Starting at the top of the entries, restate word for word each line up to and including the one with "a coverage of".

------ Excerpted records ------

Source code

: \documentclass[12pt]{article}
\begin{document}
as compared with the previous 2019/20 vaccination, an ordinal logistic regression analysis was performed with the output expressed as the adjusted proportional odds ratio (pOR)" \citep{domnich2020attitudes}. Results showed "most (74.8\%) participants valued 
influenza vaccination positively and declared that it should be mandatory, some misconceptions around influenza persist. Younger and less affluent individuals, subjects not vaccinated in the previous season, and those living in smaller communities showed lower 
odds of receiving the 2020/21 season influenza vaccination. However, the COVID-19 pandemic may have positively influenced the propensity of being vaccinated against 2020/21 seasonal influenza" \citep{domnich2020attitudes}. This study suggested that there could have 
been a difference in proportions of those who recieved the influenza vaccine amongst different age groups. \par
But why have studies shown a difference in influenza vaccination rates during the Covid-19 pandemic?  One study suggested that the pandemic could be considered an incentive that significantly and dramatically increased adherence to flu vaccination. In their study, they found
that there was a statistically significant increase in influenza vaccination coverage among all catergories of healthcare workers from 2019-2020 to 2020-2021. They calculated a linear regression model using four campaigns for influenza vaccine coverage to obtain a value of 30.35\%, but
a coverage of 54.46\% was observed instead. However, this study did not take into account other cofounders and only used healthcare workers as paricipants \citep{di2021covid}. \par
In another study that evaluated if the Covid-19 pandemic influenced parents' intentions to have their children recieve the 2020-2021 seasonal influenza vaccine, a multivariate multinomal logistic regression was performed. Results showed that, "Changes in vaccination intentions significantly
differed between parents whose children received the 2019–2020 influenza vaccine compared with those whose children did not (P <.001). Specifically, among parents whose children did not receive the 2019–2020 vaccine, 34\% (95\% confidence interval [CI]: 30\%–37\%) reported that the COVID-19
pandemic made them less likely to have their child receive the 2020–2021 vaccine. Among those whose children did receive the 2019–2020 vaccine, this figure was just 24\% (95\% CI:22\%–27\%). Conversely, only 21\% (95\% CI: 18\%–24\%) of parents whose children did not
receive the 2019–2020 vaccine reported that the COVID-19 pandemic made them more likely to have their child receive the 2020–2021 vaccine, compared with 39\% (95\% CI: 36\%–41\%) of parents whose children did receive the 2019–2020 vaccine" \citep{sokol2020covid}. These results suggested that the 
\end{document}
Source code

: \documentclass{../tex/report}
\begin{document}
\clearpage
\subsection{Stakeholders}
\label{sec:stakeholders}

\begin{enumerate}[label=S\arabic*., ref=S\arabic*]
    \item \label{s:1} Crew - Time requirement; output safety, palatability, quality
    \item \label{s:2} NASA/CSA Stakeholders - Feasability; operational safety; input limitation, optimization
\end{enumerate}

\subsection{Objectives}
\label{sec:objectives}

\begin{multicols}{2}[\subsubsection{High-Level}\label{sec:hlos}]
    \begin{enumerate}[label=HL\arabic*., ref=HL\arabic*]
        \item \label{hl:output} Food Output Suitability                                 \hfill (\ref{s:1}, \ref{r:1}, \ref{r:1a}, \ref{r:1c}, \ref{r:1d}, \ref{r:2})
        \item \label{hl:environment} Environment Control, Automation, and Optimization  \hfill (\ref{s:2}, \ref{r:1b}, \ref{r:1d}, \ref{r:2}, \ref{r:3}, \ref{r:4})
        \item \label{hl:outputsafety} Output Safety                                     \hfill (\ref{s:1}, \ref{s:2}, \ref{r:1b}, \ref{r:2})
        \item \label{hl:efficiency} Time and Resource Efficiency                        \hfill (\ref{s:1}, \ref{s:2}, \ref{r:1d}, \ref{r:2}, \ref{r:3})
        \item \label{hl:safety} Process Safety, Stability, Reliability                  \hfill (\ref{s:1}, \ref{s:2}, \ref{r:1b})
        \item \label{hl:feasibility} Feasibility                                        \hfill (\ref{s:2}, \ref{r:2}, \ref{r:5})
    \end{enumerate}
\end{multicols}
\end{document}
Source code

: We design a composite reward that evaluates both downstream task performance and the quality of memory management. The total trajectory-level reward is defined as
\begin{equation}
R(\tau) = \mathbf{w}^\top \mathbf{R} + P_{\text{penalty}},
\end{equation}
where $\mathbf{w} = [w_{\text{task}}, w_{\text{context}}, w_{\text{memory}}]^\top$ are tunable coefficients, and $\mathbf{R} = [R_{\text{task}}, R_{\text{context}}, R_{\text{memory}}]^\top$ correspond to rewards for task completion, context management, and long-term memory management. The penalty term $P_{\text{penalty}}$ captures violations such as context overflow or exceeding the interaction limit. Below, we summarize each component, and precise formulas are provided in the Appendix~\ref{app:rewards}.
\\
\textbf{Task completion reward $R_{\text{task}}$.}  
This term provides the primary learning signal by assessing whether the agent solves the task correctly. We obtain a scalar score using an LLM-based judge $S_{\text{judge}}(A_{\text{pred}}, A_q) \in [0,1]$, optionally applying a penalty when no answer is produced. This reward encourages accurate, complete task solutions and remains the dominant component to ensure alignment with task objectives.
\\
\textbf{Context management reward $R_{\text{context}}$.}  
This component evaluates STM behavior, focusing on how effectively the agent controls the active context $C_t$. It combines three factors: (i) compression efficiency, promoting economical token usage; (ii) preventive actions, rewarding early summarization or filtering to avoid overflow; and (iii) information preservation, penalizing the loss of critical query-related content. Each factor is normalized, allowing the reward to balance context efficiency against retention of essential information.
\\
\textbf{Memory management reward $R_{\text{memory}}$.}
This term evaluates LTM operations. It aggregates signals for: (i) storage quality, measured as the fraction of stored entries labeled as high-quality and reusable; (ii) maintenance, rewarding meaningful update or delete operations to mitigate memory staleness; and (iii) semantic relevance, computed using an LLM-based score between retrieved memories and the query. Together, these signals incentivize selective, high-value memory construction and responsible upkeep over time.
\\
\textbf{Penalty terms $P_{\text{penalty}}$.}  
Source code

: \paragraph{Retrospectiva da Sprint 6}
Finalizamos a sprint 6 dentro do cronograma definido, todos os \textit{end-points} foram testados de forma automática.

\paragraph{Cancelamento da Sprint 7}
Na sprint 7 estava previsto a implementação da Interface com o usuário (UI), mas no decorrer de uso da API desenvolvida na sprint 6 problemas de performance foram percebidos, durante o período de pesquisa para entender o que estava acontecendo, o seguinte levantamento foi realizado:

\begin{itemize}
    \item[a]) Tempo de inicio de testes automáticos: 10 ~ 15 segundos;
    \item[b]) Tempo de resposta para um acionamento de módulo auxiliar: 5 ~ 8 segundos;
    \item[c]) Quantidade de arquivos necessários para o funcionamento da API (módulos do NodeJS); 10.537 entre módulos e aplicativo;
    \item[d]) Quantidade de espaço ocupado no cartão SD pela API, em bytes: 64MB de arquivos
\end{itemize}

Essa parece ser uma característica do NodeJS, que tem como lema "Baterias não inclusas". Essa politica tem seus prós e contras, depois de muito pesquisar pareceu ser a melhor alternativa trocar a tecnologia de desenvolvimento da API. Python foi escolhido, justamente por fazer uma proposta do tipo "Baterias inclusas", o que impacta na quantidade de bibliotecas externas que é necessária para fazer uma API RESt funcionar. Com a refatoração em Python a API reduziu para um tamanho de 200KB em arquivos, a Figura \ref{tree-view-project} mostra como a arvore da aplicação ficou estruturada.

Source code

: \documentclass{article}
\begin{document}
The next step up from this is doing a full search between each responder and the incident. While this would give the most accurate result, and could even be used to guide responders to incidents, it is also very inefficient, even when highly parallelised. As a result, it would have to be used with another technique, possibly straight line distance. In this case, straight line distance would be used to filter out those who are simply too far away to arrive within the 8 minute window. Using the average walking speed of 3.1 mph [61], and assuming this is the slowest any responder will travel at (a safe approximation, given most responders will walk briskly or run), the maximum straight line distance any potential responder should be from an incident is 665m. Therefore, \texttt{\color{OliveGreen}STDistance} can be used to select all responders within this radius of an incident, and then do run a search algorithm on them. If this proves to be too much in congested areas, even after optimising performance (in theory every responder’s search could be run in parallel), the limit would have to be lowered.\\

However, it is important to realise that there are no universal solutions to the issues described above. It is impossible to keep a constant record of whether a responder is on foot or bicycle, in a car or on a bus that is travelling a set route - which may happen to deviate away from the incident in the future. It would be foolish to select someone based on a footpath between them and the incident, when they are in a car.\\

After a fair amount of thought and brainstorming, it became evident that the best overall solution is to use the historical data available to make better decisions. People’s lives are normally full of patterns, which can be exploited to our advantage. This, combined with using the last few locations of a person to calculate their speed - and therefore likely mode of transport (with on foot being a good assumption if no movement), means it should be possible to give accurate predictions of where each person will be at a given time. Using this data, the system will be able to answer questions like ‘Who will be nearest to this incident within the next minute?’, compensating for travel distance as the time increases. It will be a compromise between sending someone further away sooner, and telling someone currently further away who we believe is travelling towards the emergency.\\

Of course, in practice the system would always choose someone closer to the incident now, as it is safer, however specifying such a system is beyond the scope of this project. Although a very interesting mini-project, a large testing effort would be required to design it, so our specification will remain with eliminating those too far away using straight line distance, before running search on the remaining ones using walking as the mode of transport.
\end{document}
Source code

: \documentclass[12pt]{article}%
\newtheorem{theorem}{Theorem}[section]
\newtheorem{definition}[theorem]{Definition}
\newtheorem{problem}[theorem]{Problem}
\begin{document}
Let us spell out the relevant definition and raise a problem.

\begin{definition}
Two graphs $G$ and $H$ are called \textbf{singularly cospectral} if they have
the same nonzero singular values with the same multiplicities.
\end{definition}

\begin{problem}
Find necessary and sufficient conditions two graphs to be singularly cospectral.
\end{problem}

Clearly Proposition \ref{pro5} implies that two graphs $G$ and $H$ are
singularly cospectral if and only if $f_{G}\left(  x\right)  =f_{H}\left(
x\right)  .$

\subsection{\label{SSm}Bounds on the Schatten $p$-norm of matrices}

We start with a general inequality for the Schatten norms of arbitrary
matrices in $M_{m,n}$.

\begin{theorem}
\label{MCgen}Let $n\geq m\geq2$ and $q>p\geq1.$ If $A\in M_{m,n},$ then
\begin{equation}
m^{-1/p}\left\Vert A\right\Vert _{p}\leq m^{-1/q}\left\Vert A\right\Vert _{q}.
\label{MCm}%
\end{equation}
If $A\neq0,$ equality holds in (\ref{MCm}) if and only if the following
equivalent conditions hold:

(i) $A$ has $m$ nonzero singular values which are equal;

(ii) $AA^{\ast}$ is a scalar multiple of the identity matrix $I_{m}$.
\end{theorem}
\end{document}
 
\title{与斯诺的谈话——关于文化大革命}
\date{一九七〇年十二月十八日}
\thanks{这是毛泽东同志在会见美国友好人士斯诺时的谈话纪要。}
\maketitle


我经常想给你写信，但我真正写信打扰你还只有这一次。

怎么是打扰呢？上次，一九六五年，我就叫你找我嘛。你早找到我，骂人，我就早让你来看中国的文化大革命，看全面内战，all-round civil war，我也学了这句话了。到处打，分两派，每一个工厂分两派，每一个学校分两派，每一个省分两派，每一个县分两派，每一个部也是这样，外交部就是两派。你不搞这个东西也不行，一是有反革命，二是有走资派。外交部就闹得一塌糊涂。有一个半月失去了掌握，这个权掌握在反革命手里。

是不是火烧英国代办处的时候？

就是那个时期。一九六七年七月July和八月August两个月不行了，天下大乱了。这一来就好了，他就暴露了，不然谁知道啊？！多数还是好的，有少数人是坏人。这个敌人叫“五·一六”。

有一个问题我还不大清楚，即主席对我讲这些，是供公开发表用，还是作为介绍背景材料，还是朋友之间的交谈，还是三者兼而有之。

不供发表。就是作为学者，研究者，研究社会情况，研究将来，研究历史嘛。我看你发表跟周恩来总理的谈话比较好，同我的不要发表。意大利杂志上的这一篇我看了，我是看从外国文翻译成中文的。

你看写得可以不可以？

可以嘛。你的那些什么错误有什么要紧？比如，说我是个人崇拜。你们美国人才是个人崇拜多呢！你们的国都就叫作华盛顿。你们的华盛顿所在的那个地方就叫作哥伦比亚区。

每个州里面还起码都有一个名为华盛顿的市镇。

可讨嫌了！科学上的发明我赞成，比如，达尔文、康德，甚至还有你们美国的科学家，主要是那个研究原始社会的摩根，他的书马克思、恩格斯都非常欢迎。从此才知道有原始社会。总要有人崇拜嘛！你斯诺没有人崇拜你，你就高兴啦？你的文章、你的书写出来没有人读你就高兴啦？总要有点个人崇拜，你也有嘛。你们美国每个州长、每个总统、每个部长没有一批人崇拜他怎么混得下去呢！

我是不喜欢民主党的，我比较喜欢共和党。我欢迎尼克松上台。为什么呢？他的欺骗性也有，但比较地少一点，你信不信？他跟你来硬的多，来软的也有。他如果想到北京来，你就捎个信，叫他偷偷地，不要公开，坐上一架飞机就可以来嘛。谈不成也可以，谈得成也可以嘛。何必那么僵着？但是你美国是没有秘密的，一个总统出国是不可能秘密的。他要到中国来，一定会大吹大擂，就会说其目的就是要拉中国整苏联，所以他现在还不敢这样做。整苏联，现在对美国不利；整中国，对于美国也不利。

------

> Response to the exercise:
Source code

: \documentclass[12pt]{article}
\begin{document}
as compared with the previous 2019/20 vaccination, an ordinal logistic regression analysis was performed with the output expressed as the adjusted proportional odds ratio (pOR)" \citep{domnich2020attitudes}. Results showed "most (74.8\%) participants valued 
influenza vaccination positively and declared that it should be mandatory, some misconceptions around influenza persist. Younger and less affluent individuals, subjects not vaccinated in the previous season, and those living in smaller communities showed lower 
odds of receiving the 2020/21 season influenza vaccination. However, the COVID-19 pandemic may have positively influenced the propensity of being vaccinated against 2020/21 seasonal influenza" \citep{domnich2020attitudes}. This study suggested that there could have 
been a difference in proportions of those who recieved the influenza vaccine amongst different age groups. \par
But why have studies shown a difference in influenza vaccination rates during the Covid-19 pandemic?  One study suggested that the pandemic could be considered an incentive that significantly and dramatically increased adherence to flu vaccination. In their study, they found
that there was a statistically significant increase in influenza vaccination coverage among all catergories of healthcare workers from 2019-2020 to 2020-2021. They calculated a linear regression model using four campaigns for influenza vaccine coverage to obtain a value of 30.35\%, but
a coverage of 54.46\% was observed instead. However, this study did not take into account other cofounders and only used healthcare workers as paricipants \citep{di2021covid}. \par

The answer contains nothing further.